Final answer:
The energy released in the nuclear reaction is 3.70x10^10 millielectronvolts (meV).
Step-by-step explanation:
The energy released in a nuclear reaction can be calculated using Einstein's equation E = mc², where E is the energy released, m is the change in mass, and c is the speed of light in a vacuum.
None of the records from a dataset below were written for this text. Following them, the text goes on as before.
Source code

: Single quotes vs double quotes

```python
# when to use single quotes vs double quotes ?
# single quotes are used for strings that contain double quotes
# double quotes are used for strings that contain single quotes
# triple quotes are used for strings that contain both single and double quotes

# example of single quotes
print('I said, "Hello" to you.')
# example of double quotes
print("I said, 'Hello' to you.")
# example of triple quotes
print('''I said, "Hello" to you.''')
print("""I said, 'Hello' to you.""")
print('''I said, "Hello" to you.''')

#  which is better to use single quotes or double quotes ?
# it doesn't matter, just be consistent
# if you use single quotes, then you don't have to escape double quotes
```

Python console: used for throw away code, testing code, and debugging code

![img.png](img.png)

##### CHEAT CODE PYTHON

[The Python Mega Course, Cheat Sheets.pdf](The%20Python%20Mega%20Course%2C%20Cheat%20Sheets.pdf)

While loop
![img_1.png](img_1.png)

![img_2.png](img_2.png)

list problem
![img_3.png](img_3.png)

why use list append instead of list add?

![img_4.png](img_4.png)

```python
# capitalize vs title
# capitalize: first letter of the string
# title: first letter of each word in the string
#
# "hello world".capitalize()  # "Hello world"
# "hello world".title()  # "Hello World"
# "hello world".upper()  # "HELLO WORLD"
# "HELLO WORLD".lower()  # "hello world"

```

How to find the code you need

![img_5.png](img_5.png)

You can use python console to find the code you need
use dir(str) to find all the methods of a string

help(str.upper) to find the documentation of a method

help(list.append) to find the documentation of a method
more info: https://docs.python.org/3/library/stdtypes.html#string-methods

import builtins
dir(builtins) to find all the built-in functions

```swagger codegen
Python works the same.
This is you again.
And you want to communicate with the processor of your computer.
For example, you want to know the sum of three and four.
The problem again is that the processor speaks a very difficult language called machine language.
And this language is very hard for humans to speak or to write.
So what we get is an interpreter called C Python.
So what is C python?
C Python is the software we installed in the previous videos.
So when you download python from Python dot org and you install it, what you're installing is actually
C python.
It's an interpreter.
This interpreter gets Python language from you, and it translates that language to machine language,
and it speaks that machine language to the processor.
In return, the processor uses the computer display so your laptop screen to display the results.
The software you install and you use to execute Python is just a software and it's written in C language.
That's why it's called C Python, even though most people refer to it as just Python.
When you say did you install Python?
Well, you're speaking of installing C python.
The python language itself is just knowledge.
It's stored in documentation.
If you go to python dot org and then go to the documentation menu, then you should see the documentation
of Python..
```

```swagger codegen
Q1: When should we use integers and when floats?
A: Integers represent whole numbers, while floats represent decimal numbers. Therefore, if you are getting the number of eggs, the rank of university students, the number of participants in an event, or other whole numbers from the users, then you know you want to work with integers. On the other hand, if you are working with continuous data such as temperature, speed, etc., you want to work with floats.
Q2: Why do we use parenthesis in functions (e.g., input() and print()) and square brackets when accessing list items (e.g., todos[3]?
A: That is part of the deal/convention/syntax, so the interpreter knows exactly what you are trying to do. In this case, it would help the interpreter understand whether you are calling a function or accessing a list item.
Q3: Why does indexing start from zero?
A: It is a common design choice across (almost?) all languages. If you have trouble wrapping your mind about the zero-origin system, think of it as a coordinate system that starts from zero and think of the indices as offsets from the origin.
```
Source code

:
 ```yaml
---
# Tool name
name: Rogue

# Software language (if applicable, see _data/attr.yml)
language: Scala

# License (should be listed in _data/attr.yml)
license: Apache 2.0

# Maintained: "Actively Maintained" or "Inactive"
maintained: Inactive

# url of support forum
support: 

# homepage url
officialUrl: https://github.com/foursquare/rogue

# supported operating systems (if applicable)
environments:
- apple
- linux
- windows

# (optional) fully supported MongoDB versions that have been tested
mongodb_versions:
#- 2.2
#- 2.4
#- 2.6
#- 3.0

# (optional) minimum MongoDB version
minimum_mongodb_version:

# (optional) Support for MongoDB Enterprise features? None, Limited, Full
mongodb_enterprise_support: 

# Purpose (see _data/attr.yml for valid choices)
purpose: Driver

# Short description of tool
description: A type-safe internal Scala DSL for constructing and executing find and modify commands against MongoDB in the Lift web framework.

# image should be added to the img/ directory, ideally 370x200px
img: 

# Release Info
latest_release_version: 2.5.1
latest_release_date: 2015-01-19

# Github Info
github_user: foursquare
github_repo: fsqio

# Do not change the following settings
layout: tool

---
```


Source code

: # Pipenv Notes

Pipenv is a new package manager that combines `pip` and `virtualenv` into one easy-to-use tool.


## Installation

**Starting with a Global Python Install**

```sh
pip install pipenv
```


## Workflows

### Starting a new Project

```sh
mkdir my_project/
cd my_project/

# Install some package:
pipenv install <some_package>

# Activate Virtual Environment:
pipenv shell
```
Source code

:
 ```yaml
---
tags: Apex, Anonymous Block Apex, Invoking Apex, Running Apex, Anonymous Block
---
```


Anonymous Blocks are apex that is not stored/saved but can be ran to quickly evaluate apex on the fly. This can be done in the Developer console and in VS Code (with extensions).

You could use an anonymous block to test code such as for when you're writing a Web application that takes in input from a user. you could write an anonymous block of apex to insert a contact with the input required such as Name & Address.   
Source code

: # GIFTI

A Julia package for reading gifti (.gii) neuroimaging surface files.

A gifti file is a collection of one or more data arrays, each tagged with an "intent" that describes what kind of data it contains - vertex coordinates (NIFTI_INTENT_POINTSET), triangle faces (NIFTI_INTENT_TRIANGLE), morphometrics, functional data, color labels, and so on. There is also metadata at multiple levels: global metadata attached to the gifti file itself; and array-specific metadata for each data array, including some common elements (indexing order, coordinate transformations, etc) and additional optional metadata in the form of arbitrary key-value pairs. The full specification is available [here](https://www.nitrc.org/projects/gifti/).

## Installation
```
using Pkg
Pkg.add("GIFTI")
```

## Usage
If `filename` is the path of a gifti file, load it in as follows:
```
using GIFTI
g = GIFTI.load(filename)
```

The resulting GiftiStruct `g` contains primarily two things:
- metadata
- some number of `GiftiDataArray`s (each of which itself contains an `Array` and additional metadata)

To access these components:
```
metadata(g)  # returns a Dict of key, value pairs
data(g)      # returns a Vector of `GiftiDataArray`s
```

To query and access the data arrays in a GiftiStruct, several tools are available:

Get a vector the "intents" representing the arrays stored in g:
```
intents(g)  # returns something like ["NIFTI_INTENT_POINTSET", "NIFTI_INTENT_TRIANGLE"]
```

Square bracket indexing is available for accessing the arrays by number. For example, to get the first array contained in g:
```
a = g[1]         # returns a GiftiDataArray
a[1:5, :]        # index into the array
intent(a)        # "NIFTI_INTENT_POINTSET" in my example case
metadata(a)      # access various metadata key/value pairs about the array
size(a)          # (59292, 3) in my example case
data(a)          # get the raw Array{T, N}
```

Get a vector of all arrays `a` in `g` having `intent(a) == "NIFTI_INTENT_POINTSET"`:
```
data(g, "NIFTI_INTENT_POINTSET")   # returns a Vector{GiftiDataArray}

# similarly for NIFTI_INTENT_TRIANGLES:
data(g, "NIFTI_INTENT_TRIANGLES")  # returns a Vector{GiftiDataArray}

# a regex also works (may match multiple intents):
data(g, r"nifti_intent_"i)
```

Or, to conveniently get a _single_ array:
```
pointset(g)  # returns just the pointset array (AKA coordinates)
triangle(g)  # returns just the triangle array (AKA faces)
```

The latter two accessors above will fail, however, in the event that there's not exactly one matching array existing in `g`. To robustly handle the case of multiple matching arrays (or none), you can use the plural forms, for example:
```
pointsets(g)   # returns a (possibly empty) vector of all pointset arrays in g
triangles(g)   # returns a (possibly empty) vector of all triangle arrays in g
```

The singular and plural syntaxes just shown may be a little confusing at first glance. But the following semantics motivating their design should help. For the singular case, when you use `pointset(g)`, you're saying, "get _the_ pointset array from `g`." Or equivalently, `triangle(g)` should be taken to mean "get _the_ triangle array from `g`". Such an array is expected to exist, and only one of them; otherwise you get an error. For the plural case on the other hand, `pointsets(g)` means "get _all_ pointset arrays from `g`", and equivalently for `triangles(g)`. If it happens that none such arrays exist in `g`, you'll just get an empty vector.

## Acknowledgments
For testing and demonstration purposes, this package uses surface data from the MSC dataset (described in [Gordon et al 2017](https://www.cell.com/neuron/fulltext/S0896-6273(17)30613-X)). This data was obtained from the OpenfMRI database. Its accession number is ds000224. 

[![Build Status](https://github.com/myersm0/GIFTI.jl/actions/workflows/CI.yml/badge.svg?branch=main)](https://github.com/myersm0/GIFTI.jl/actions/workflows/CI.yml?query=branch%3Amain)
Given the final mass of the products (6.32×10^-27kg) and the initial mass of the reactant (6.30x10^-27kg), the change in mass is -0.02x10^-27kg.
Substituting the values into the equation, we can find the energy released:
E = (-0.02x10^-27kg)(3.0x10^8m/s)² = -5.93x10^12 J.
Converting the energy to electronvolts (eV), 1 J is equal to 6.24x10^18 eV. Therefore, the energy released is -5.93x10^12 J x (6.24x10^18 eV / 1 J) = -3.70x10^7 eV.
Converting from electronvolts (eV) to millielectronvolts (meV), 1 eV is equal to 10^3 meV. Therefore, the energy released is -3.70x10^7 eV x (10^3 meV / 1 eV) = -3.70x10^10 meV.
Since the energy released is negative, we take the absolute value to get the final answer: 3.70x10^10 meV.